(Data extracted from a collection)

==*==

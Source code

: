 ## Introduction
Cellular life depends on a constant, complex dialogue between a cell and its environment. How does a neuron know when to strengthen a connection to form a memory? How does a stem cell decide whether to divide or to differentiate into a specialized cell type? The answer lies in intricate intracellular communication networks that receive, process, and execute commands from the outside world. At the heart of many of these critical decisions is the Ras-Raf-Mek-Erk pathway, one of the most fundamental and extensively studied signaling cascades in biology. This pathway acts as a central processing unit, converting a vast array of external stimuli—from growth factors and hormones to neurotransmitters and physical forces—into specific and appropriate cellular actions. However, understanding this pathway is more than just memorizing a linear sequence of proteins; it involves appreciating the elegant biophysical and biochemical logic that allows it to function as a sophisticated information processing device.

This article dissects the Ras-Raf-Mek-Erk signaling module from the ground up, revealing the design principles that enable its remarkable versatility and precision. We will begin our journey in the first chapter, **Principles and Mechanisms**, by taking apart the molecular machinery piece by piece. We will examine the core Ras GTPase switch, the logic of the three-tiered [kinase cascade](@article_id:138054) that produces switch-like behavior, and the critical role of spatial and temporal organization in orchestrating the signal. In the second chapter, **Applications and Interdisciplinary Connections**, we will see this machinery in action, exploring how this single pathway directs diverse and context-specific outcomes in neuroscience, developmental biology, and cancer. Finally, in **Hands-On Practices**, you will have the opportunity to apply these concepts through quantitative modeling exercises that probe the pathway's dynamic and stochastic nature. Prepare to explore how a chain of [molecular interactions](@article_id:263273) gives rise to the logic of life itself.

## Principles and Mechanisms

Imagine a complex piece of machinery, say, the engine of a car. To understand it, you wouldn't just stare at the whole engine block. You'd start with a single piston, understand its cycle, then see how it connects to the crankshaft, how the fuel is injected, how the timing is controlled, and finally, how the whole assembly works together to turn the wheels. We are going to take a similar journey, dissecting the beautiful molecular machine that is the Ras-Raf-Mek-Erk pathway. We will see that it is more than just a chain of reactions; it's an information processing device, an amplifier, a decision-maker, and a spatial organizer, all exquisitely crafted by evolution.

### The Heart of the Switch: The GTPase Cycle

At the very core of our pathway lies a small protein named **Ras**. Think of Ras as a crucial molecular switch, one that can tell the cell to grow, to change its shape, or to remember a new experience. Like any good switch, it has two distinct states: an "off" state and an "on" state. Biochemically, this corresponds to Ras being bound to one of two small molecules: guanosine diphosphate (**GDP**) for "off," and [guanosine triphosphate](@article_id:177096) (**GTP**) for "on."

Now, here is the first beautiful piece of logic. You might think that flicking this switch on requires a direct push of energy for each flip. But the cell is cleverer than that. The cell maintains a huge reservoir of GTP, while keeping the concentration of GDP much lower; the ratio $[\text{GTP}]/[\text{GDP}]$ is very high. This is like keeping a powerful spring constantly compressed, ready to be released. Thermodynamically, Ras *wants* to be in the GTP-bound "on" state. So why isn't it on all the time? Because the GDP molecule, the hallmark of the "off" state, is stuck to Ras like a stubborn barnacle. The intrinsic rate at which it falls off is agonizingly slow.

==*==

* Your instructions *
Look above for the line containing "## Principles and Mechanisms" and the line containing "### The Heart of the Switch: The GTPase Cycle". Transcribe both, with the lines between them, exactly.

* Result of this task *
## Principles and Mechanisms

Imagine a complex piece of machinery, say, the engine of a car. To understand it, you wouldn't just stare at the whole engine block. You'd start with a single piston, understand its cycle, then see how it connects to the crankshaft, how the fuel is injected, how the timing is controlled, and finally, how the whole assembly works together to turn the wheels. We are going to take a similar journey, dissecting the beautiful molecular machine that is the Ras-Raf-Mek-Erk pathway. We will see that it is more than just a chain of reactions; it's an information processing device, an amplifier, a decision-maker, and a spatial organizer, all exquisitely crafted by evolution.

### The Heart of the Switch: The GTPase Cycle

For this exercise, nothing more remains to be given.